I am currently working as a trainee journalist for ITV and I have produced articles them and researched and provided production for the financial services in the UK. Word is getting around about my knowledge and understanding and the FCA has invited me to address its members. I now am going to produce a report to the FCA analysing the consequences of current factors and trends and their likely impact on financial service provision in the next five years.
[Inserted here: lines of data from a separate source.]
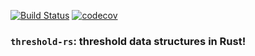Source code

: [![Build Status](https://travis-ci.org/vitorenesduarte/threshold-rs.svg?branch=master)](https://travis-ci.org/vitorenesduarte/threshold-rs)
[![codecov](https://codecov.io/gh/vitorenesduarte/threshold-rs/branch/master/graph/badge.svg)](https://codecov.io/gh/vitorenesduarte/threshold-rs)

### `threshold-rs`: threshold data structures in Rust!
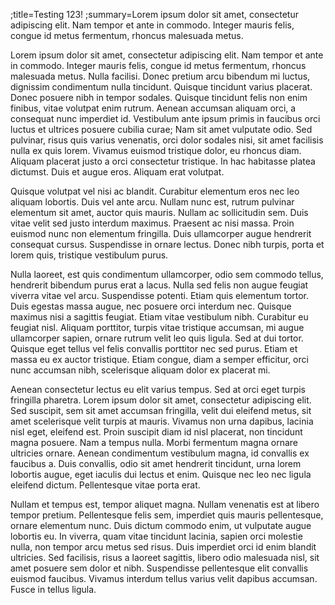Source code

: ;title=Testing 123!
;summary=Lorem ipsum dolor sit amet, consectetur adipiscing elit. Nam tempor et ante in commodo. Integer mauris felis, congue id metus fermentum, rhoncus malesuada metus.

Lorem ipsum dolor sit amet, consectetur adipiscing elit. Nam tempor et ante in commodo. Integer mauris felis, congue id metus fermentum, rhoncus malesuada metus. Nulla facilisi. Donec pretium arcu bibendum mi luctus, dignissim condimentum nulla tincidunt. Quisque tincidunt varius placerat. Donec posuere nibh in tempor sodales. Quisque tincidunt felis non enim finibus, vitae volutpat enim rutrum. Aenean accumsan aliquam orci, a consequat nunc imperdiet id. Vestibulum ante ipsum primis in faucibus orci luctus et ultrices posuere cubilia curae; Nam sit amet vulputate odio. Sed pulvinar, risus quis varius venenatis, orci dolor sodales nisi, sit amet facilisis nulla ex quis lorem. Vivamus euismod tristique dolor, eu rhoncus diam. Aliquam placerat justo a orci consectetur tristique. In hac habitasse platea dictumst. Duis et augue eros. Aliquam erat volutpat.

Quisque volutpat vel nisi ac blandit. Curabitur elementum eros nec leo aliquam lobortis. Duis vel ante arcu. Nullam nunc est, rutrum pulvinar elementum sit amet, auctor quis mauris. Nullam ac sollicitudin sem. Duis vitae velit sed justo interdum maximus. Praesent ac nisi massa. Proin euismod nunc non elementum fringilla. Duis ullamcorper augue hendrerit consequat cursus. Suspendisse in ornare lectus. Donec nibh turpis, porta et lorem quis, tristique vestibulum purus.

Nulla laoreet, est quis condimentum ullamcorper, odio sem commodo tellus, hendrerit bibendum purus erat a lacus. Nulla sed felis non augue feugiat viverra vitae vel arcu. Suspendisse potenti. Etiam quis elementum tortor. Duis egestas massa augue, nec posuere orci interdum nec. Quisque maximus nisi a sagittis feugiat. Etiam vitae vestibulum nibh. Curabitur eu feugiat nisl. Aliquam porttitor, turpis vitae tristique accumsan, mi augue ullamcorper sapien, ornare rutrum velit leo quis ligula. Sed at dui tortor. Quisque eget tellus vel felis convallis porttitor nec sed purus. Etiam et massa eu ex auctor tristique. Etiam congue, diam a semper efficitur, orci nunc accumsan nibh, scelerisque aliquam dolor ex placerat mi.

Aenean consectetur lectus eu elit varius tempus. Sed at orci eget turpis fringilla pharetra. Lorem ipsum dolor sit amet, consectetur adipiscing elit. Sed suscipit, sem sit amet accumsan fringilla, velit dui eleifend metus, sit amet scelerisque velit turpis at mauris. Vivamus non urna dapibus, lacinia nisl eget, eleifend est. Proin suscipit diam id nisl placerat, non tincidunt magna posuere. Nam a tempus nulla. Morbi fermentum magna ornare ultricies ornare. Aenean condimentum vestibulum magna, id convallis ex faucibus a. Duis convallis, odio sit amet hendrerit tincidunt, urna lorem lobortis augue, eget iaculis dui lectus et enim. Quisque nec leo nec ligula eleifend dictum. Pellentesque vitae porta erat.

Nullam et tempus est, tempor aliquet magna. Nullam venenatis est at libero tempor pretium. Pellentesque felis sem, imperdiet quis mauris pellentesque, ornare elementum nunc. Duis dictum commodo enim, ut vulputate augue lobortis eu. In viverra, quam vitae tincidunt lacinia, sapien orci molestie nulla, non tempor arcu metus sed risus. Duis imperdiet orci id enim blandit ultricies. Sed facilisis, risus a laoreet sagittis, libero odio malesuada nisl, sit amet posuere sem dolor et nibh. Suspendisse pellentesque elit convallis euismod faucibus. Vivamus interdum tellus varius velit dapibus accumsan. Fusce in tellus ligula.
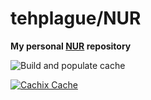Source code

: # tehplague/NUR

**My personal [NUR](https://github.com/nix-community/NUR) repository**

<!-- Remove this if you don't use github actions -->
![Build and populate cache](https://github.com/tehplague/NUR/workflows/Build%20and%20populate%20cache/badge.svg)

[![Cachix Cache](https://img.shields.io/badge/cachix-tehplague-blue.svg)](https://<YOUR_CACHIX_CACHE_NAME>.cachix.org)

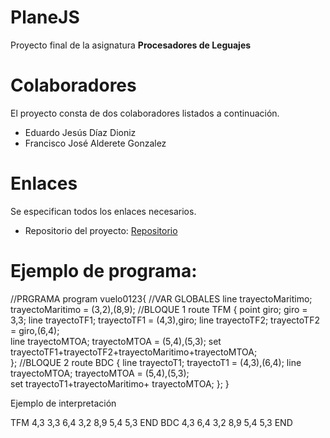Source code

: # PlaneJS

Proyecto final de la asignatura **Procesadores de Leguajes**

# Colaboradores

El proyecto consta de dos colaboradores listados a continuación.

* Eduardo Jesús Díaz Dioniz
* Francisco José Alderete Gonzalez

# Enlaces

Se especifican todos los enlaces necesarios.

* Repositorio del proyecto: [Repositorio](https://github.com/edudioniz/PlaneJS/)

# Ejemplo de programa:
//PRGRAMA
program vuelo0123{
    //VAR GLOBALES
    line trayectoMaritimo;
    trayectoMaritimo = (3,2),(8,9);
    //BLOQUE 1
    route TFM {
        point giro;
        giro = 3,3;
        line trayectoTF1;
        trayectoTF1 = (4,3),giro;
        line trayectoTF2;
        trayectoTF2 = giro,(6,4);              
        line trayectoMTOA;
        trayectoMTOA = (5,4),(5,3);
        set  trayectoTF1+trayectoTF2+trayectoMaritimo+trayectoMTOA;        
    };
    //BLOQUE 2
    route BDC {
        line trayectoT1;
        trayectoT1 = (4,3),(6,4);
        line trayectoMTOA;
        trayectoMTOA = (5,4),(5,3);        
        set trayectoT1+trayectoMaritimo+ trayectoMTOA;
    };
}


Ejemplo de interpretación

TFM
	4,3
	3,3
	6,4
	3,2
	8,9
	5,4
	5,3
END
BDC
	4,3
	6,4
	3,2
	8,9
	5,4
	5,3
END
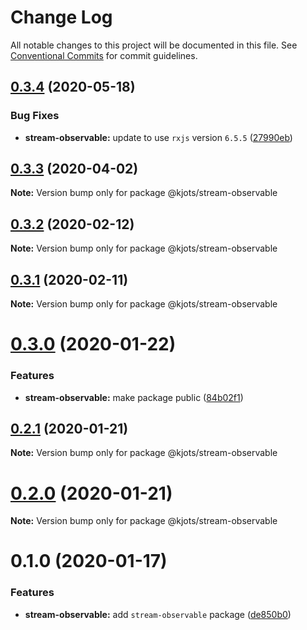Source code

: # Change Log

All notable changes to this project will be documented in this file.
See [Conventional Commits](https://conventionalcommits.org) for commit guidelines.

## [0.3.4](https://github.com/kjots/stream-utils/compare/v0.3.3...v0.3.4) (2020-05-18)


### Bug Fixes

* **stream-observable:** update to use `rxjs` version `6.5.5` ([27990eb](https://github.com/kjots/stream-utils/commit/27990eb5dd05db65637fafdadf289d3ef74d0ccf))





## [0.3.3](https://github.com/kjots/stream-utils/compare/v0.3.2...v0.3.3) (2020-04-02)

**Note:** Version bump only for package @kjots/stream-observable





## [0.3.2](https://github.com/kjots/stream-utils/compare/v0.3.1...v0.3.2) (2020-02-12)

**Note:** Version bump only for package @kjots/stream-observable





## [0.3.1](https://github.com/kjots/stream-utils/compare/v0.3.0...v0.3.1) (2020-02-11)

**Note:** Version bump only for package @kjots/stream-observable





# [0.3.0](https://github.com/kjots/stream-utils/compare/v0.2.1...v0.3.0) (2020-01-22)


### Features

* **stream-observable:** make package public ([84b02f1](https://github.com/kjots/stream-utils/commit/84b02f1231072ad6be5a473db290e02fc548c995))





## [0.2.1](https://github.com/kjots/stream-utils/compare/v0.2.0...v0.2.1) (2020-01-21)

**Note:** Version bump only for package @kjots/stream-observable





# [0.2.0](https://github.com/kjots/stream-utils/compare/v0.1.0...v0.2.0) (2020-01-21)

**Note:** Version bump only for package @kjots/stream-observable





# 0.1.0 (2020-01-17)


### Features

* **stream-observable:** add `stream-observable` package ([de850b0](https://github.com/kjots/stream-utils/commit/de850b0e3c848f1d7887f83df94b352a4d1a856f))
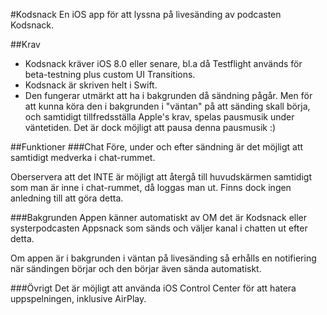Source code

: #Kodsnack
En iOS app för att lyssna på livesänding av podcasten Kodsnack.


##Krav
- Kodsnack kräver iOS 8.0 eller senare, bl.a då Testflight används för beta-testning plus custom UI Transitions.
- Kodsnack är skriven helt i Swift.
- Den fungerar utmärkt att ha i bakgrunden då sändning pågår. Men för att kunna köra den i bakgrunden i "väntan" på att sänding skall börja, och samtidigt tillfredsställa Apple's krav, spelas pausmusik under väntetiden. Det är dock möjligt att pausa denna pausmusik :)


##Funktioner
###Chat
Före, under och efter sändning är det möjligt att samtidigt medverka i chat-rummet.

Oberservera att det INTE är möjligt att återgå till huvudskärmen samtidigt som man är inne i chat-rummet, då loggas man ut. Finns dock ingen anledning till att göra detta.

###Bakgrunden
Appen känner automatiskt av OM det är Kodsnack eller systerpodcasten Appsnack som sänds och väljer kanal i chatten ut efter detta.

Om appen är i bakgrunden i väntan på livesänding så erhålls en notifiering när sändingen börjar och den börjar även sända automatiskt.

###Övrigt
Det är möjligt att använda iOS Control Center för att hatera uppspelningen, inklusive AirPlay.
Demographics are likely to have impact on financial services provision. In the UK we have an ageing population problem and this has implications on the provision of pensions. Life expectancy for men is 78 and for women is 82. However, if you reach 65, it increases to 84 for men and 86 for women. Because we have an aging population it means people are living for much longer and puts strain on the government because they are forced to pay state pension which is around £155.65 a week for a longer period of time. In the next 5 years the pensionable age for women will increase from 60 to 65 which means that the government will save money on state pensions to women. For men it will not go up, it will remain at 65. Currently the pensionable age is 65 for men and 63 for women but in 2018 it will be 65 for both men and women and in 2020 it will increase to 66 for both. By increasing the pensionable age, the government are going to save a lot of money. This will impact many people as they will have to work longer which could be considered well and bad. It allows them to put more money in their occupation pension however you have to wait longer to retire and receive state pension. In the next five years we know it’s going to increase and the government will save even more money. I do not expect the aging population to change.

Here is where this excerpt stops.